General anaesthetics are a group of substances that are structurally different from each other but have in common the ability to induce a state of behaviour called general anaesthesia, which allows surgical interventions or other aggressive procedures to be carried out.
General anaesthesia, in a broad sense, can be defined as a state of drug-induced depression of the CNS, which leads to a reversible form of loss of consciousness and blockage of reactivity to painful stimuli. However, this definition is incomplete since with general anaesthesia, in addition to the loss of consciousness and insensitivity to pain, other effects are also sought, such as the blockage of somatic and vegetative reflexes, amnesia and immobilisation.
Among the usual effects produced by the administration of a general anaesthetic, the following stand out:
- Hemodynamic effects.
- Effects on the respiratory and digestive tracts.
- Nausea and vomiting.
Traditionally, it has been used to assess the onset of anaesthesia, the differentiating phases of anaesthesia induction after the administration of ethyl ether, which classifies CNS depression into four stages:
- Stage I: From the beginning of anaesthesia to loss of consciousness.
- Stage II or excitation: From the loss of consciousness, there is an increase in activity in the CNS due to the blockade of inhibitory neurons.
- Stage III or surgical anaesthesia: Ideal stage for achieving anaesthesia.

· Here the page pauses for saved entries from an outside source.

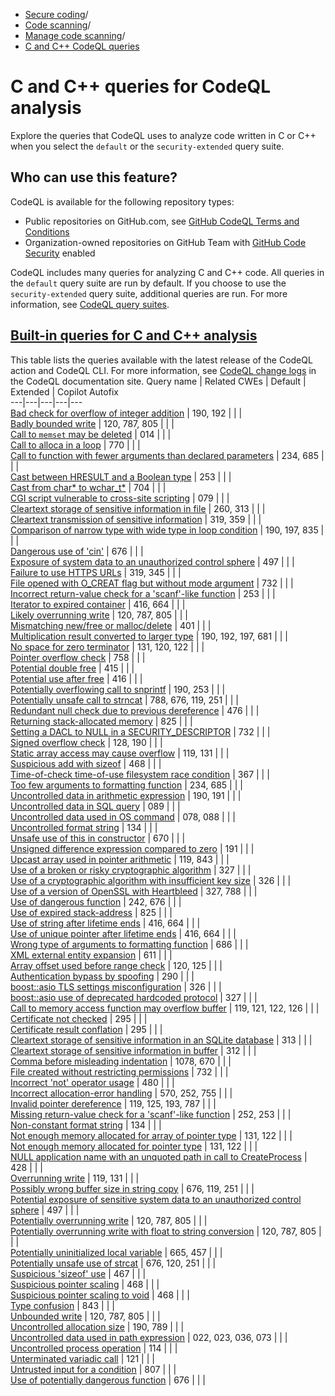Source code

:   * [Secure coding](https://docs.github.com/en/code-security "Secure coding")/
  * [Code scanning](https://docs.github.com/en/code-security/code-scanning "Code scanning")/
  * [Manage code scanning](https://docs.github.com/en/code-security/code-scanning/managing-your-code-scanning-configuration "Manage code scanning")/
  * [C and C++ CodeQL queries](https://docs.github.com/en/code-security/code-scanning/managing-your-code-scanning-configuration/c-cpp-built-in-queries "C and C++ CodeQL queries")


# C and C++ queries for CodeQL analysis
Explore the queries that CodeQL uses to analyze code written in C or C++ when you select the `default` or the `security-extended` query suite.
## Who can use this feature?
CodeQL is available for the following repository types:
  * Public repositories on GitHub.com, see [GitHub CodeQL Terms and Conditions](https://github.com/github/codeql-cli-binaries/blob/main/LICENSE.md)
  * Organization-owned repositories on GitHub Team with [GitHub Code Security](https://docs.github.com/en/get-started/learning-about-github/about-github-advanced-security) enabled


CodeQL includes many queries for analyzing C and C++ code. All queries in the `default` query suite are run by default. If you choose to use the `security-extended` query suite, additional queries are run. For more information, see [CodeQL query suites](https://docs.github.com/en/code-security/code-scanning/managing-your-code-scanning-configuration/built-in-codeql-query-suites).
## [Built-in queries for C and C++ analysis](https://docs.github.com/en/code-security/code-scanning/managing-your-code-scanning-configuration/c-cpp-built-in-queries#built-in-queries-for-c-and-c-analysis)
This table lists the queries available with the latest release of the CodeQL action and CodeQL CLI. For more information, see [CodeQL change logs](https://codeql.github.com/docs/codeql-overview/codeql-changelog/) in the CodeQL documentation site.
Query name | Related CWEs | Default | Extended | Copilot Autofix  
---|---|---|---|---  
[Bad check for overflow of integer addition](https://codeql.github.com/codeql-query-help/cpp/cpp-bad-addition-overflow-check/) | 190, 192 |  |  |   
[Badly bounded write](https://codeql.github.com/codeql-query-help/cpp/cpp-badly-bounded-write/) | 120, 787, 805 |  |  |   
[Call to `memset` may be deleted](https://codeql.github.com/codeql-query-help/cpp/cpp-memset-may-be-deleted/) | 014 |  |  |   
[Call to alloca in a loop](https://codeql.github.com/codeql-query-help/cpp/cpp-alloca-in-loop/) | 770 |  |  |   
[Call to function with fewer arguments than declared parameters](https://codeql.github.com/codeql-query-help/cpp/cpp-too-few-arguments/) | 234, 685 |  |  |   
[Cast between HRESULT and a Boolean type](https://codeql.github.com/codeql-query-help/cpp/cpp-hresult-boolean-conversion/) | 253 |  |  |   
[Cast from char* to wchar_t*](https://codeql.github.com/codeql-query-help/cpp/cpp-incorrect-string-type-conversion/) | 704 |  |  |   
[CGI script vulnerable to cross-site scripting](https://codeql.github.com/codeql-query-help/cpp/cpp-cgi-xss/) | 079 |  |  |   
[Cleartext storage of sensitive information in file](https://codeql.github.com/codeql-query-help/cpp/cpp-cleartext-storage-file/) | 260, 313 |  |  |   
[Cleartext transmission of sensitive information](https://codeql.github.com/codeql-query-help/cpp/cpp-cleartext-transmission/) | 319, 359 |  |  |   
[Comparison of narrow type with wide type in loop condition](https://codeql.github.com/codeql-query-help/cpp/cpp-comparison-with-wider-type/) | 190, 197, 835 |  |  |   
[Dangerous use of 'cin'](https://codeql.github.com/codeql-query-help/cpp/cpp-dangerous-cin/) | 676 |  |  |   
[Exposure of system data to an unauthorized control sphere](https://codeql.github.com/codeql-query-help/cpp/cpp-system-data-exposure/) | 497 |  |  |   
[Failure to use HTTPS URLs](https://codeql.github.com/codeql-query-help/cpp/cpp-non-https-url/) | 319, 345 |  |  |   
[File opened with O_CREAT flag but without mode argument](https://codeql.github.com/codeql-query-help/cpp/cpp-open-call-with-mode-argument/) | 732 |  |  |   
[Incorrect return-value check for a 'scanf'-like function](https://codeql.github.com/codeql-query-help/cpp/cpp-incorrectly-checked-scanf/) | 253 |  |  |   
[Iterator to expired container](https://codeql.github.com/codeql-query-help/cpp/cpp-iterator-to-expired-container/) | 416, 664 |  |  |   
[Likely overrunning write](https://codeql.github.com/codeql-query-help/cpp/cpp-very-likely-overrunning-write/) | 120, 787, 805 |  |  |   
[Mismatching new/free or malloc/delete](https://codeql.github.com/codeql-query-help/cpp/cpp-new-free-mismatch/) | 401 |  |  |   
[Multiplication result converted to larger type](https://codeql.github.com/codeql-query-help/cpp/cpp-integer-multiplication-cast-to-long/) | 190, 192, 197, 681 |  |  |   
[No space for zero terminator](https://codeql.github.com/codeql-query-help/cpp/cpp-no-space-for-terminator/) | 131, 120, 122 |  |  |   
[Pointer overflow check](https://codeql.github.com/codeql-query-help/cpp/cpp-pointer-overflow-check/) | 758 |  |  |   
[Potential double free](https://codeql.github.com/codeql-query-help/cpp/cpp-double-free/) | 415 |  |  |   
[Potential use after free](https://codeql.github.com/codeql-query-help/cpp/cpp-use-after-free/) | 416 |  |  |   
[Potentially overflowing call to snprintf](https://codeql.github.com/codeql-query-help/cpp/cpp-overflowing-snprintf/) | 190, 253 |  |  |   
[Potentially unsafe call to strncat](https://codeql.github.com/codeql-query-help/cpp/cpp-unsafe-strncat/) | 788, 676, 119, 251 |  |  |   
[Redundant null check due to previous dereference](https://codeql.github.com/codeql-query-help/cpp/cpp-redundant-null-check-simple/) | 476 |  |  |   
[Returning stack-allocated memory](https://codeql.github.com/codeql-query-help/cpp/cpp-return-stack-allocated-memory/) | 825 |  |  |   
[Setting a DACL to NULL in a SECURITY_DESCRIPTOR](https://codeql.github.com/codeql-query-help/cpp/cpp-unsafe-dacl-security-descriptor/) | 732 |  |  |   
[Signed overflow check](https://codeql.github.com/codeql-query-help/cpp/cpp-signed-overflow-check/) | 128, 190 |  |  |   
[Static array access may cause overflow](https://codeql.github.com/codeql-query-help/cpp/cpp-static-buffer-overflow/) | 119, 131 |  |  |   
[Suspicious add with sizeof](https://codeql.github.com/codeql-query-help/cpp/cpp-suspicious-add-sizeof/) | 468 |  |  |   
[Time-of-check time-of-use filesystem race condition](https://codeql.github.com/codeql-query-help/cpp/cpp-toctou-race-condition/) | 367 |  |  |   
[Too few arguments to formatting function](https://codeql.github.com/codeql-query-help/cpp/cpp-wrong-number-format-arguments/) | 234, 685 |  |  |   
[Uncontrolled data in arithmetic expression](https://codeql.github.com/codeql-query-help/cpp/cpp-uncontrolled-arithmetic/) | 190, 191 |  |  |   
[Uncontrolled data in SQL query](https://codeql.github.com/codeql-query-help/cpp/cpp-sql-injection/) | 089 |  |  |   
[Uncontrolled data used in OS command](https://codeql.github.com/codeql-query-help/cpp/cpp-command-line-injection/) | 078, 088 |  |  |   
[Uncontrolled format string](https://codeql.github.com/codeql-query-help/cpp/cpp-tainted-format-string/) | 134 |  |  |   
[Unsafe use of this in constructor](https://codeql.github.com/codeql-query-help/cpp/cpp-unsafe-use-of-this/) | 670 |  |  |   
[Unsigned difference expression compared to zero](https://codeql.github.com/codeql-query-help/cpp/cpp-unsigned-difference-expression-compared-zero/) | 191 |  |  |   
[Upcast array used in pointer arithmetic](https://codeql.github.com/codeql-query-help/cpp/cpp-upcast-array-pointer-arithmetic/) | 119, 843 |  |  |   
[Use of a broken or risky cryptographic algorithm](https://codeql.github.com/codeql-query-help/cpp/cpp-weak-cryptographic-algorithm/) | 327 |  |  |   
[Use of a cryptographic algorithm with insufficient key size](https://codeql.github.com/codeql-query-help/cpp/cpp-insufficient-key-size/) | 326 |  |  |   
[Use of a version of OpenSSL with Heartbleed](https://codeql.github.com/codeql-query-help/cpp/cpp-openssl-heartbleed/) | 327, 788 |  |  |   
[Use of dangerous function](https://codeql.github.com/codeql-query-help/cpp/cpp-dangerous-function-overflow/) | 242, 676 |  |  |   
[Use of expired stack-address](https://codeql.github.com/codeql-query-help/cpp/cpp-using-expired-stack-address/) | 825 |  |  |   
[Use of string after lifetime ends](https://codeql.github.com/codeql-query-help/cpp/cpp-use-of-string-after-lifetime-ends/) | 416, 664 |  |  |   
[Use of unique pointer after lifetime ends](https://codeql.github.com/codeql-query-help/cpp/cpp-use-of-unique-pointer-after-lifetime-ends/) | 416, 664 |  |  |   
[Wrong type of arguments to formatting function](https://codeql.github.com/codeql-query-help/cpp/cpp-wrong-type-format-argument/) | 686 |  |  |   
[XML external entity expansion](https://codeql.github.com/codeql-query-help/cpp/cpp-external-entity-expansion/) | 611 |  |  |   
[Array offset used before range check](https://codeql.github.com/codeql-query-help/cpp/cpp-offset-use-before-range-check/) | 120, 125 |  |  |   
[Authentication bypass by spoofing](https://codeql.github.com/codeql-query-help/cpp/cpp-user-controlled-bypass/) | 290 |  |  |   
[boost::asio TLS settings misconfiguration](https://codeql.github.com/codeql-query-help/cpp/cpp-boost-tls-settings-misconfiguration/) | 326 |  |  |   
[boost::asio use of deprecated hardcoded protocol](https://codeql.github.com/codeql-query-help/cpp/cpp-boost-use-of-deprecated-hardcoded-security-protocol/) | 327 |  |  |   
[Call to memory access function may overflow buffer](https://codeql.github.com/codeql-query-help/cpp/cpp-overflow-buffer/) | 119, 121, 122, 126 |  |  |   
[Certificate not checked](https://codeql.github.com/codeql-query-help/cpp/cpp-certificate-not-checked/) | 295 |  |  |   
[Certificate result conflation](https://codeql.github.com/codeql-query-help/cpp/cpp-certificate-result-conflation/) | 295 |  |  |   
[Cleartext storage of sensitive information in an SQLite database](https://codeql.github.com/codeql-query-help/cpp/cpp-cleartext-storage-database/) | 313 |  |  |   
[Cleartext storage of sensitive information in buffer](https://codeql.github.com/codeql-query-help/cpp/cpp-cleartext-storage-buffer/) | 312 |  |  |   
[Comma before misleading indentation](https://codeql.github.com/codeql-query-help/cpp/cpp-comma-before-misleading-indentation/) | 1078, 670 |  |  |   
[File created without restricting permissions](https://codeql.github.com/codeql-query-help/cpp/cpp-world-writable-file-creation/) | 732 |  |  |   
[Incorrect 'not' operator usage](https://codeql.github.com/codeql-query-help/cpp/cpp-incorrect-not-operator-usage/) | 480 |  |  |   
[Incorrect allocation-error handling](https://codeql.github.com/codeql-query-help/cpp/cpp-incorrect-allocation-error-handling/) | 570, 252, 755 |  |  |   
[Invalid pointer dereference](https://codeql.github.com/codeql-query-help/cpp/cpp-invalid-pointer-deref/) | 119, 125, 193, 787 |  |  |   
[Missing return-value check for a 'scanf'-like function](https://codeql.github.com/codeql-query-help/cpp/cpp-missing-check-scanf/) | 252, 253 |  |  |   
[Non-constant format string](https://codeql.github.com/codeql-query-help/cpp/cpp-non-constant-format/) | 134 |  |  |   
[Not enough memory allocated for array of pointer type](https://codeql.github.com/codeql-query-help/cpp/cpp-suspicious-allocation-size/) | 131, 122 |  |  |   
[Not enough memory allocated for pointer type](https://codeql.github.com/codeql-query-help/cpp/cpp-allocation-too-small/) | 131, 122 |  |  |   
[NULL application name with an unquoted path in call to CreateProcess](https://codeql.github.com/codeql-query-help/cpp/cpp-unsafe-create-process-call/) | 428 |  |  |   
[Overrunning write](https://codeql.github.com/codeql-query-help/cpp/cpp-overrun-write/) | 119, 131 |  |  |   
[Possibly wrong buffer size in string copy](https://codeql.github.com/codeql-query-help/cpp/cpp-bad-strncpy-size/) | 676, 119, 251 |  |  |   
[Potential exposure of sensitive system data to an unauthorized control sphere](https://codeql.github.com/codeql-query-help/cpp/cpp-potential-system-data-exposure/) | 497 |  |  |   
[Potentially overrunning write](https://codeql.github.com/codeql-query-help/cpp/cpp-overrunning-write/) | 120, 787, 805 |  |  |   
[Potentially overrunning write with float to string conversion](https://codeql.github.com/codeql-query-help/cpp/cpp-overrunning-write-with-float/) | 120, 787, 805 |  |  |   
[Potentially uninitialized local variable](https://codeql.github.com/codeql-query-help/cpp/cpp-uninitialized-local/) | 665, 457 |  |  |   
[Potentially unsafe use of strcat](https://codeql.github.com/codeql-query-help/cpp/cpp-unsafe-strcat/) | 676, 120, 251 |  |  |   
[Suspicious 'sizeof' use](https://codeql.github.com/codeql-query-help/cpp/cpp-suspicious-sizeof/) | 467 |  |  |   
[Suspicious pointer scaling](https://codeql.github.com/codeql-query-help/cpp/cpp-suspicious-pointer-scaling/) | 468 |  |  |   
[Suspicious pointer scaling to void](https://codeql.github.com/codeql-query-help/cpp/cpp-suspicious-pointer-scaling-void/) | 468 |  |  |   
[Type confusion](https://codeql.github.com/codeql-query-help/cpp/cpp-type-confusion/) | 843 |  |  |   
[Unbounded write](https://codeql.github.com/codeql-query-help/cpp/cpp-unbounded-write/) | 120, 787, 805 |  |  |   
[Uncontrolled allocation size](https://codeql.github.com/codeql-query-help/cpp/cpp-uncontrolled-allocation-size/) | 190, 789 |  |  |   
[Uncontrolled data used in path expression](https://codeql.github.com/codeql-query-help/cpp/cpp-path-injection/) | 022, 023, 036, 073 |  |  |   
[Uncontrolled process operation](https://codeql.github.com/codeql-query-help/cpp/cpp-uncontrolled-process-operation/) | 114 |  |  |   
[Unterminated variadic call](https://codeql.github.com/codeql-query-help/cpp/cpp-unterminated-variadic-call/) | 121 |  |  |   
[Untrusted input for a condition](https://codeql.github.com/codeql-query-help/cpp/cpp-tainted-permissions-check/) | 807 |  |  |   
[Use of potentially dangerous function](https://codeql.github.com/codeql-query-help/cpp/cpp-potentially-dangerous-function/) | 676 |  |  |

It is structured in 4 planes:
-Plan I: Conjunctival, swallowing, and pharyngeal reflexes
– Plan II: Relaxation of the striated muscles and laryngeal reflex.
– Plane III: Decrease in intercostal activity, the amplitude of respiration and the light exposure reflex.
– Plan IV: Paralysis of intercostal activity, diaphragmatic contractions, and wide pupillary dilation.
- Stage IV or bulbar palsy: Coma and death (common to all general anaesthetics)
Three phases can currently be defined in general anaesthesia:
- Induction phase: It leads to loss of consciousness after administering fast-acting and short-acting anaesthetics.
- Maintenance phase: Intravenous or inhalation.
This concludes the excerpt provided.